Good luck - don't over feed, stay on top of water changes, check the chemistry weekly.


----------



## BettaFriend

This is somewhat off topic, but did you know that a black-fin/Colombian shark can outgrow a 55g (75g minimum), and slowly needs to be brought to brackish? It is not a common piece of information, and not alot of people have a 75g+ brackish tank.

How big is your Black-fin?


----------



## Jimmyjet92

okay im worrying less now because yes he is still swimming at the surface but not nearly as much. but when he was swimming at the top that morning it was like somebody running around a track it was really weird. but i didnt know that they cleaned? because hes not like a sucker fish.








this is what he looks like. so i guess i can go get a small bag of algae food or something like that. and yes i have a oversized filter (penguin 350 in a 20 gallon tank, i know its way oversized but i really want to keep my tank clean) and i have a 20 gallon bubbler


----------



## ronmarsh99

Jimmy I allmost have the same fish he is now around 10"s the only thing I can get him to eat is bottom feeder Tablets , the ones I get r kinda large so if you can find smaller ones just break them in half for him, trust me he will go nuts over them. and your going to need a bigger tank, I have a 90 gallon and I'm thinking about giving him away soon because he's getting to big.

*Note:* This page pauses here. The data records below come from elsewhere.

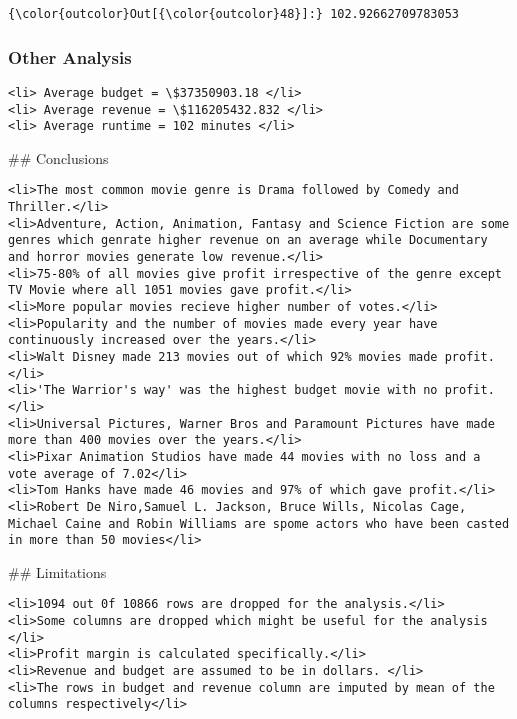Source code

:\documentclass[11pt]{article}
\begin{document}
\begin{Verbatim}[commandchars=\\\{\}]
{\color{outcolor}Out[{\color{outcolor}48}]:} 102.92662709783053
\end{Verbatim}
            
    \subsubsection{Other Analysis}\label{other-analysis}

\begin{verbatim}
<li> Average budget = \$37350903.18 </li>
<li> Average revenue = \$116205432.832 </li>
<li> Average runtime = 102 minutes </li>
\end{verbatim}

     \#\# Conclusions

\begin{verbatim}
<li>The most common movie genre is Drama followed by Comedy and Thriller.</li>
<li>Adventure, Action, Animation, Fantasy and Science Fiction are some genres which genrate higher revenue on an average while Documentary and horror movies generate low revenue.</li>
<li>75-80% of all movies give profit irrespective of the genre except TV Movie where all 1051 movies gave profit.</li>
<li>More popular movies recieve higher number of votes.</li>
<li>Popularity and the number of movies made every year have continuously increased over the years.</li>
<li>Walt Disney made 213 movies out of which 92% movies made profit.</li>
<li>'The Warrior's way' was the highest budget movie with no profit.</li>
<li>Universal Pictures, Warner Bros and Paramount Pictures have made more than 400 movies over the years.</li>
<li>Pixar Animation Studios have made 44 movies with no loss and a vote average of 7.02</li>
<li>Tom Hanks have made 46 movies and 97% of which gave profit.</li>
<li>Robert De Niro,Samuel L. Jackson, Bruce Wills, Nicolas Cage, Michael Caine and Robin Williams are spome actors who have been casted in more than 50 movies</li>
\end{verbatim}

     \#\# Limitations

\begin{verbatim}
<li>1094 out 0f 10866 rows are dropped for the analysis.</li>
<li>Some columns are dropped which might be useful for the analysis </li>
<li>Profit margin is calculated specifically.</li>
<li>Revenue and budget are assumed to be in dollars. </li>
<li>The rows in budget and revenue column are imputed by mean of the columns respectively</li>
\end{verbatim}


    
    
    
    
\end{document}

I only have him because he came with the tank. let us know if he likes them!!! good luck.


----------



## Jimmyjet92

ronmarsh99 said:


> Jimmy I allmost have the same fish he is now around 10"s the only thing I can get him to eat is bottom feeder Tablets , the ones I get r kinda large so if you can find smaller ones just break them in half for him, trust me he will go nuts over them. and your going to need a bigger tank, I have a 90 gallon and I'm thinking about giving him away soon because he's getting to big. I only have him because he came with the tank. let us know if he likes them!!! good luck.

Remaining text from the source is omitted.